[Records from a data source]
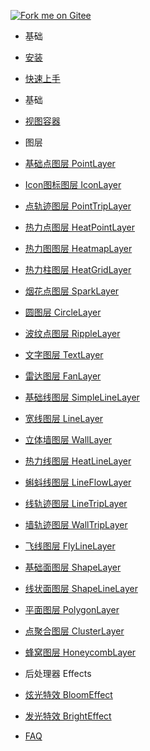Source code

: [![Fork me on Gitee](https://gitee.com/guyangyang/vue-mapvgl/widgets/widget_3.svg)](https://gitee.com/guyangyang/vue-mapvgl)
- 基础
 - [安装](zh-cn/introduction/install.md)
 - [快速上手](zh-cn/introduction/quick-start.md)
- 基础
 - [视图容器](zh-cn/base/view.md)

- 图层
 - [基础点图层 PointLayer](zh-cn/layer/PointLayer.md)
 - [Icon图标图层 IconLayer](zh-cn/layer/IconLayer.md)
 - [点轨迹图层 PointTripLayer](zh-cn/layer/PointTripLayer.md)
 - [热力点图层 HeatPointLayer](zh-cn/layer/HeatPointLayer.md)
 - [热力图图层 HeatmapLayer](zh-cn/layer/HeatMapLayer.md)
 - [热力柱图层 HeatGridLayer](zh-cn/layer/HeatGridLayer.md)
 - [烟花点图层 SparkLayer](zh-cn/layer/SparkLayer.md)
 - [圆图层 CircleLayer](zh-cn/layer/CircleLayer.md)
 - [波纹点图层 RippleLayer](zh-cn/layer/RippleLayer.md)
 - [文字图层 TextLayer](zh-cn/layer/TextLayer.md)
 - [雷达图层 FanLayer](zh-cn/layer/FanLayer.md)
 - [基础线图层 SimpleLineLayer](zh-cn/layer/SimpleLineLayer.md)
 - [宽线图层 LineLayer](zh-cn/layer/LineLayer.md)
 - [立体墙图层 WallLayer](zh-cn/layer/WallLayer.md)
 - [热力线图层 HeatLineLayer](zh-cn/layer/HeatLineLayer.md)
 - [蝌蚪线图层 LineFlowLayer](zh-cn/layer/LineFlowLayer.md)
 - [线轨迹图层 LineTripLayer](zh-cn/layer/LineTripLayer.md)
 - [墙轨迹图层 WallTripLayer](zh-cn/layer/WallTripLayer.md)
 - [飞线图层 FlyLineLayer](zh-cn/layer/FlyLineLayer.md)
 - [基础面图层 ShapeLayer](zh-cn/layer/ShapeLayer.md)
 - [线状面图层 ShapeLineLayer](zh-cn/layer/ShapeLineLayer.md)
 - [平面图层 PolygonLayer](zh-cn/layer/PolygonLayer.md)
 - [点聚合图层 ClusterLayer](zh-cn/layer/ClusterLayer.md)
 - [蜂窝图层 HoneycombLayer](zh-cn/layer/HoneycombLayer.md)
- 后处理器 Effects
 - [炫光特效 BloomEffect](zh-cn/effect/BloomEffect.md)
 - [发光特效 BrightEffect](zh-cn/effect/BrightEffect.md)

- [FAQ](zh-cn/faq.md)
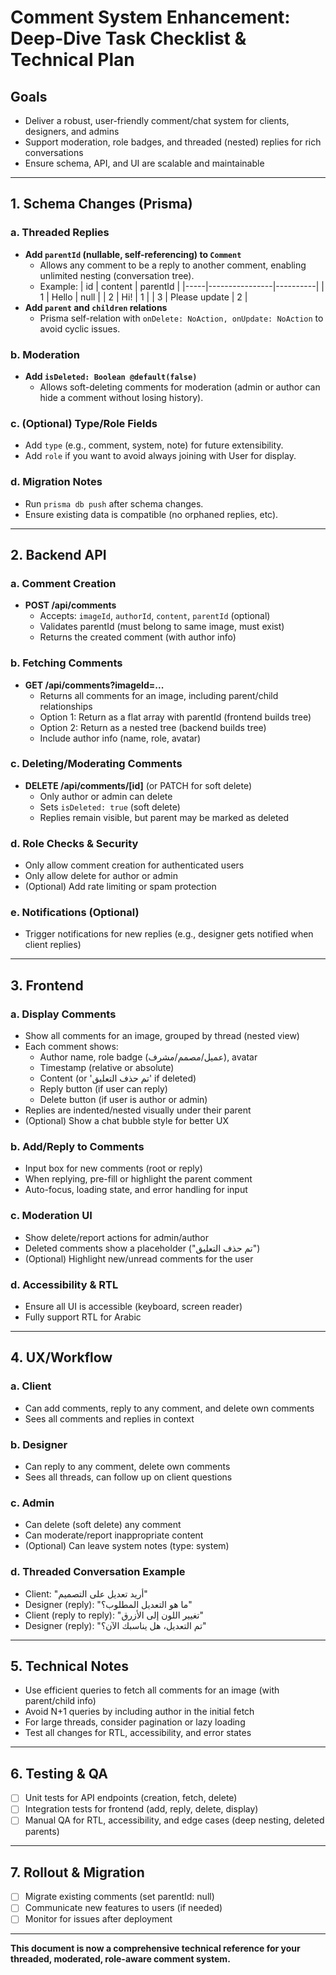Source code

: # Comment System Enhancement: Deep-Dive Task Checklist & Technical Plan

## Goals
- Deliver a robust, user-friendly comment/chat system for clients, designers, and admins
- Support moderation, role badges, and threaded (nested) replies for rich conversations
- Ensure schema, API, and UI are scalable and maintainable

---

## 1. Schema Changes (Prisma)

### **a. Threaded Replies**
- **Add `parentId` (nullable, self-referencing) to `Comment`**
  - Allows any comment to be a reply to another comment, enabling unlimited nesting (conversation tree).
  - Example:
    | id  | content         | parentId |
    |-----|----------------|----------|
    | 1   | Hello           | null     |
    | 2   | Hi!             | 1        |
    | 3   | Please update   | 2        |
- **Add `parent` and `children` relations**
  - Prisma self-relation with `onDelete: NoAction, onUpdate: NoAction` to avoid cyclic issues.

### **b. Moderation**
- **Add `isDeleted: Boolean @default(false)`**
  - Allows soft-deleting comments for moderation (admin or author can hide a comment without losing history).

### **c. (Optional) Type/Role Fields**
- Add `type` (e.g., comment, system, note) for future extensibility.
- Add `role` if you want to avoid always joining with User for display.

### **d. Migration Notes**
- Run `prisma db push` after schema changes.
- Ensure existing data is compatible (no orphaned replies, etc).

---

## 2. Backend API

### **a. Comment Creation**
- **POST /api/comments**
  - Accepts: `imageId`, `authorId`, `content`, `parentId` (optional)
  - Validates parentId (must belong to same image, must exist)
  - Returns the created comment (with author info)

### **b. Fetching Comments**
- **GET /api/comments?imageId=...**
  - Returns all comments for an image, including parent/child relationships
  - Option 1: Return as a flat array with parentId (frontend builds tree)
  - Option 2: Return as a nested tree (backend builds tree)
  - Include author info (name, role, avatar)

### **c. Deleting/Moderating Comments**
- **DELETE /api/comments/[id]** (or PATCH for soft delete)
  - Only author or admin can delete
  - Sets `isDeleted: true` (soft delete)
  - Replies remain visible, but parent may be marked as deleted

### **d. Role Checks & Security**
- Only allow comment creation for authenticated users
- Only allow delete for author or admin
- (Optional) Add rate limiting or spam protection

### **e. Notifications (Optional)**
- Trigger notifications for new replies (e.g., designer gets notified when client replies)

---

## 3. Frontend

### **a. Display Comments**
- Show all comments for an image, grouped by thread (nested view)
- Each comment shows:
  - Author name, role badge (عميل/مصمم/مشرف), avatar
  - Timestamp (relative or absolute)
  - Content (or 'تم حذف التعليق' if deleted)
  - Reply button (if user can reply)
  - Delete button (if user is author or admin)
- Replies are indented/nested visually under their parent
- (Optional) Show a chat bubble style for better UX

### **b. Add/Reply to Comments**
- Input box for new comments (root or reply)
- When replying, pre-fill or highlight the parent comment
- Auto-focus, loading state, and error handling for input

### **c. Moderation UI**
- Show delete/report actions for admin/author
- Deleted comments show a placeholder ("تم حذف التعليق")
- (Optional) Highlight new/unread comments for the user

### **d. Accessibility & RTL**
- Ensure all UI is accessible (keyboard, screen reader)
- Fully support RTL for Arabic

---

## 4. UX/Workflow

### **a. Client**
- Can add comments, reply to any comment, and delete own comments
- Sees all comments and replies in context

### **b. Designer**
- Can reply to any comment, delete own comments
- Sees all threads, can follow up on client questions

### **c. Admin**
- Can delete (soft delete) any comment
- Can moderate/report inappropriate content
- (Optional) Can leave system notes (type: system)

### **d. Threaded Conversation Example**
- Client: "أريد تعديل على التصميم"
- Designer (reply): "ما هو التعديل المطلوب؟"
- Client (reply to reply): "تغيير اللون إلى الأزرق"
- Designer (reply): "تم التعديل، هل يناسبك الآن؟"

---

## 5. Technical Notes
- Use efficient queries to fetch all comments for an image (with parent/child info)
- Avoid N+1 queries by including author in the initial fetch
- For large threads, consider pagination or lazy loading
- Test all changes for RTL, accessibility, and error states

---

## 6. Testing & QA
- [ ] Unit tests for API endpoints (creation, fetch, delete)
- [ ] Integration tests for frontend (add, reply, delete, display)
- [ ] Manual QA for RTL, accessibility, and edge cases (deep nesting, deleted parents)

---

## 7. Rollout & Migration
- [ ] Migrate existing comments (set parentId: null)
- [ ] Communicate new features to users (if needed)
- [ ] Monitor for issues after deployment

---

**This document is now a comprehensive technical reference for your threaded, moderated, role-aware comment system.**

= Activity =
What is needed is the exact run of lines from the start of the data through the line with "- [热力柱图层 HeatGridLayer](zh-cn/layer/HeatGridLayer.md)", both ends included, minus the pictures.

= Result below =
Source code

: [![Fork me on Gitee](https://gitee.com/guyangyang/vue-mapvgl/widgets/widget_3.svg)](https://gitee.com/guyangyang/vue-mapvgl)
- 基础
 - [安装](zh-cn/introduction/install.md)
 - [快速上手](zh-cn/introduction/quick-start.md)
- 基础
 - [视图容器](zh-cn/base/view.md)

- 图层
 - [基础点图层 PointLayer](zh-cn/layer/PointLayer.md)
 - [Icon图标图层 IconLayer](zh-cn/layer/IconLayer.md)
 - [点轨迹图层 PointTripLayer](zh-cn/layer/PointTripLayer.md)
 - [热力点图层 HeatPointLayer](zh-cn/layer/HeatPointLayer.md)
 - [热力图图层 HeatmapLayer](zh-cn/layer/HeatMapLayer.md)
 - [热力柱图层 HeatGridLayer](zh-cn/layer/HeatGridLayer.md)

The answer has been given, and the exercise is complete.